Rubrik recently presented at Tech Field Day 12 and one of the sessions focused on our distributed filesystem called Atlas. As one of the SE’s at Rubrik I’m in the field every day (proudly) representing my company but also competing with other, more traditional backup and recovery vendors. What is apparent more and more is that these traditional vendors are also going down the appliance route to sell their solution into the market, and as such I sometimes get the pushback from potential customers saying they can also get an appliance based offer from their current supplier, or not really immediately grasping why this model can be beneficial to them.
A couple of things I wanted to clarify first, when I say “also down the appliance route” I need make clear that this is purely a way to offer the solution to market for us, there is nothing special about the appliance as such, all of the intelligence in Rubrik’s case lies in the software, we even started to offer a software only version in the form of a virtual appliance for ROBO use cases recently.
Secondly, some traditional vendors can indeed deliver their solution in an appliance based model, be it their own branded one, or pre-packaged via a partnership with a traditional hardware vendor.
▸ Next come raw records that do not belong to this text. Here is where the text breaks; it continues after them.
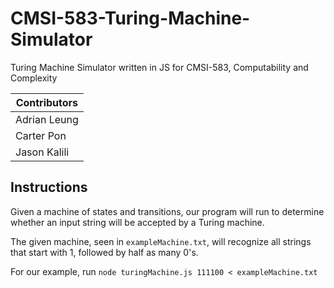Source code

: # CMSI-583-Turing-Machine-Simulator

Turing Machine Simulator written in JS for CMSI-583, Computability and Complexity

| Contributors |
| ------------ |
| Adrian Leung |
| Carter Pon   |
| Jason Kalili |

## Instructions

Given a machine of states and transitions, our program will run to determine whether an input string will be accepted by a Turing machine.

The given machine, seen in `exampleMachine.txt`, will recognize all strings that start with 1, followed by half as many 0's.

For our example, run `node turingMachine.js 111100 < exampleMachine.txt`
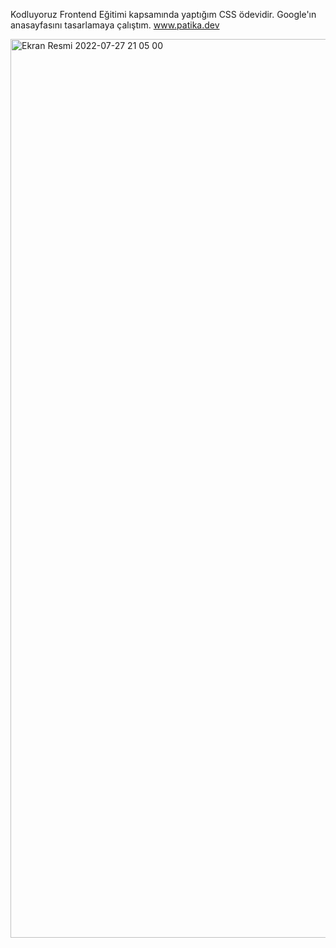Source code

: Kodluyoruz Frontend Eğitimi kapsamında yaptığım CSS ödevidir. Google'ın anasayfasını tasarlamaya çalıştım. www.patika.dev

<img width="1438" alt="Ekran Resmi 2022-07-27 21 05 00" src="https://user-images.githubusercontent.com/74472601/181342230-f582700d-ec3c-4f59-9e2f-81008daf12f9.png">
I’m not saying there is something inherently bad about this, simplifying the acquisition of a backup solution via an appliance based model is great, but there the comparison stops, it will still be a legacy based architecture with disparate software components, typically these software components, think media server,  database server, search server, storage node, etc. need individual love and care, daily babysitting if you will, to keep them going.
Lastly from a component point of view our appliance consists of multiple independent (masterless) nodes that are each capable of running all tasks of the data management solution, in other words there is no need to protect, or indeed worry about, individual software and hardware components as everything is running distributed and able to sustain multiple failures while remaining operational.

nospoon There is no spoon (box)

So the difference lies in the software architecture, not the packaging, as such we need to look beyond the box itself and dive into why starting from a clustered distributed system as a base makes much more sense in todays information era.

The session at TFD12 was presented by Adam Gee and Roland Miller, Adam is the lead of Rubrik’s distributed filesystem called Atlas, it shares some architectural principles with a previous filesystem Adam worked on while he was at Google called Colossus, most items you store while using Google services end up on Colossus, it itself is the successor to the Google File System (GFS) bringing the concept of a masterless cluster to it and making it much more scalable. Not a lot is available on the web in terms of technical details around Colossus, but you can read a high level article on Wired about it here.

Atlas, which sits at the core of the Rubrik architecture, is a distributed filesystem, built from scratch with the Rubrik data management application in mind. It uses all distributed local storage (DAS) resources available on all nodes in the cluster and pools them together into a global namespace. As nodes are added to the cluster the global namespace grows automatically, increasing capacity in the cluster. The local storage resources on each node consist of both SSD and HDD’s, the metadata of Atlas (and the metadata of the data management application) is stored in the metadata store (Callisto) which is also running distributed on all nodes in the SSD layer. The nodes communicate internally using RPC which are presented to Atlas by the cluster management component (Forge) in a topology aware manner thus giving Atlas the capability to provide data locality. This is needed to ensure that data is spread correctly throughout the cluster for redundancy reasons. For example, assuming we are using triple mirror, we need to store data in 3 different nodes in the appliance, let’s now assume the cluster grows beyond 1 appliance, then it would make more sense from a failure domain point of view to move 1 copy of the data from one of the local nodes to the other appliance.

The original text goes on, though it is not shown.